Sayın açıklamasına şöyle devam etti, “Baştan teşvik etmek için bir karşılık istemeden maddeyi veriyorlar. Bağımlı olmasını sağlıyorlar. Sonra biliyorlar ki kendisi almak için gelecek. Para bulamasa da bir vesile ile bulacak. Maddeyi kullanmaya başladıktan sonra para bulamamasıyla birlikte yalan söylemeye başlıyorlar. Okuldan istendiğini söyleyerek ya da farklı ihtiyaçlarını dile getirerek para istiyor. Bir süre sonra bu hırsızlığa dönüşebiliyor. Evde bulunan bir yerden habersiz para alabiliyorlar. Çünkü maddenin yoksunluğunu çekiyor onu almak zorunda hissediyor bedeni maddeye muhtaç oluyor. Aile bu konuda gerçekten çok önemli. Ailede sağlıklı mutlu ilişkiler kurulduysa kişi zaten dışarı bir arayışa girmez. Eksiklik aile içinde tamamlanıyor. Çocukların madde bağımlılığından uzak kalması için aileler çocuklarını sosyal aktivitelere yönlendirmeli. Çocuk neyi yapmaktan hoşlanıyorsa ona önem verilmeli. Mesela futbola ilgisi vardır.

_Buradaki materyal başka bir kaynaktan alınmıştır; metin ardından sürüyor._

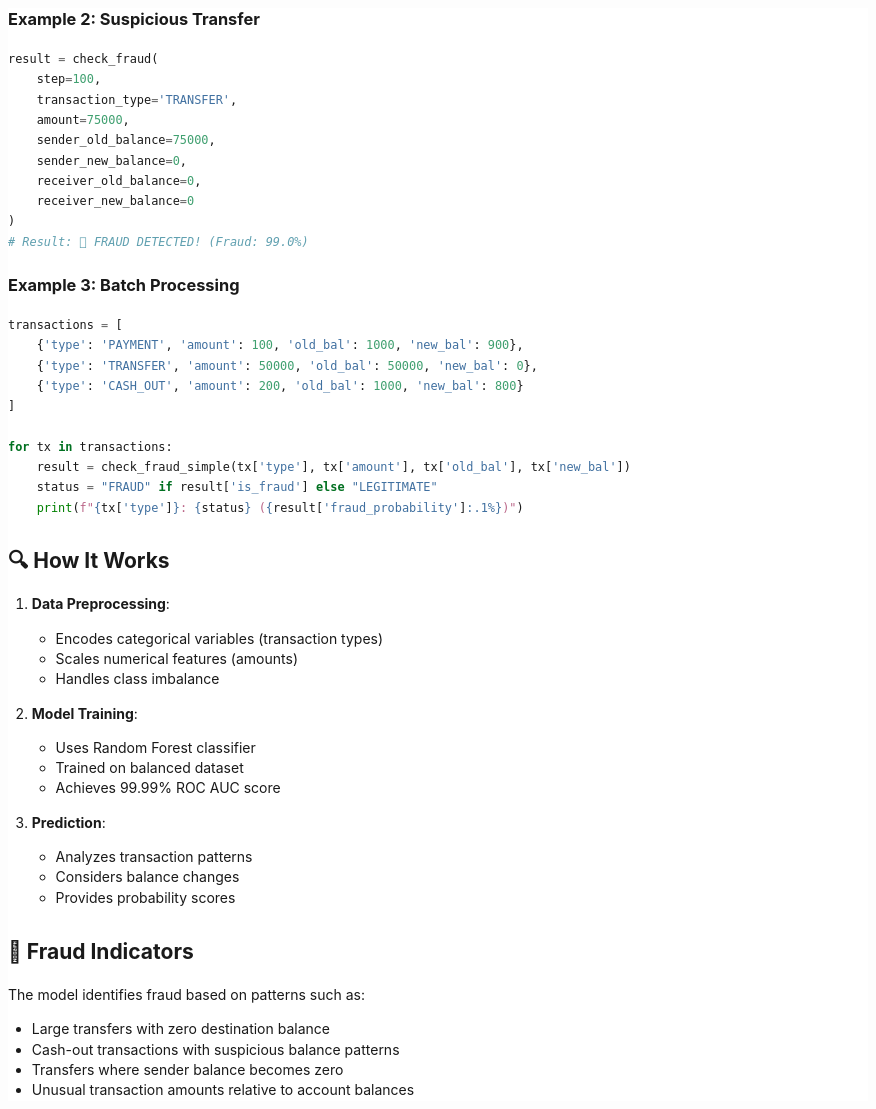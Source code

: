 ### Example 2: Suspicious Transfer
```python
result = check_fraud(
    step=100,
    transaction_type='TRANSFER',
    amount=75000,
    sender_old_balance=75000,
    sender_new_balance=0,
    receiver_old_balance=0,
    receiver_new_balance=0
)
# Result: 🚨 FRAUD DETECTED! (Fraud: 99.0%)
```

### Example 3: Batch Processing
```python
transactions = [
    {'type': 'PAYMENT', 'amount': 100, 'old_bal': 1000, 'new_bal': 900},
    {'type': 'TRANSFER', 'amount': 50000, 'old_bal': 50000, 'new_bal': 0},
    {'type': 'CASH_OUT', 'amount': 200, 'old_bal': 1000, 'new_bal': 800}
]

for tx in transactions:
    result = check_fraud_simple(tx['type'], tx['amount'], tx['old_bal'], tx['new_bal'])
    status = "FRAUD" if result['is_fraud'] else "LEGITIMATE"
    print(f"{tx['type']}: {status} ({result['fraud_probability']:.1%})")
```

## 🔍 How It Works

1. **Data Preprocessing**: 
   - Encodes categorical variables (transaction types)
   - Scales numerical features (amounts)
   - Handles class imbalance

2. **Model Training**:
   - Uses Random Forest classifier
   - Trained on balanced dataset
   - Achieves 99.99% ROC AUC score

3. **Prediction**:
   - Analyzes transaction patterns
   - Considers balance changes
   - Provides probability scores

## 🚨 Fraud Indicators

The model identifies fraud based on patterns such as:
- Large transfers with zero destination balance
- Cash-out transactions with suspicious balance patterns
- Transfers where sender balance becomes zero
- Unusual transaction amounts relative to account balances
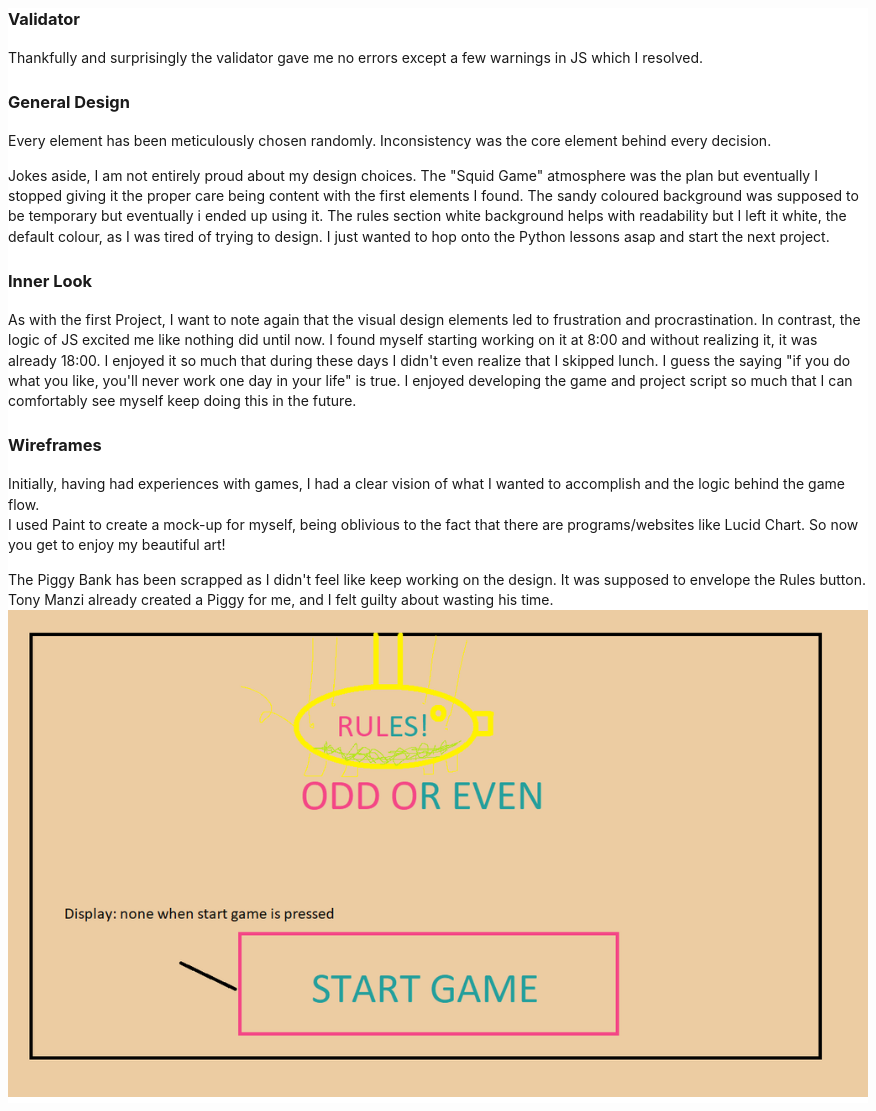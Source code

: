 ### Validator 
Thankfully and surprisingly the validator gave me no errors except a few warnings in JS which I resolved. 

### General Design
Every element has been meticulously chosen randomly. Inconsistency was the core element behind every decision.

Jokes aside, I am not entirely proud about my design choices. The "Squid Game" atmosphere was the plan but eventually I stopped giving it the proper care being content with the first elements I found. The sandy coloured background was supposed to be temporary but eventually i ended up using it. The rules section white background helps with readability but I left it white, the default colour, as I was tired of trying to design. I just wanted to hop onto the Python lessons asap and start the next project. 

### Inner Look
As with the first Project, I want to note again that the visual design elements led to frustration and procrastination. In contrast, the logic of JS excited me like nothing did until now. I found myself starting working on it at 8:00 and without realizing it, it was already 18:00. I enjoyed it so much that during these days I didn't even realize that I skipped lunch. I guess the saying "if you do what you like, you'll never work one day in your life" is true. I enjoyed developing the game and project script so much that I can comfortably see myself keep doing this in the future.


### Wireframes

Initially, having had experiences with games, I had a clear vision of what I wanted to accomplish and the logic behind the game flow. <br>
I used Paint to create a mock-up for myself, being oblivious to the fact that there are programs/websites like Lucid Chart. So now you get to enjoy my beautiful art!

The Piggy Bank has been scrapped as I didn't feel like keep working on the design. It was supposed to envelope the Rules button. <br> Tony Manzi already created a Piggy for me, and I felt guilty about wasting his time.
![WireFrame 1](/assets/images/readme-images/menu-wireframe.png)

O zaman o futbola ilgili çoğaltılmalı ki çocuk demeli ben bu alanda kendim bir şeyler başarabiliyorum. Arkadaşlarım benim futbola olan ilgim ve başarılarımla benimle gurur duyabilirler. Çocukları ilgi alanlarına yönlendirmeli, çocuklara destek olunmalı ve kendileri için yararlı olan alanlarda başarılı olmaları için yardımcı olmalıyız ve bu bağımlılık konusundan uzak tutum tek bağımlılıklarının ailesi olması gerektiğini unutmamalıyız.”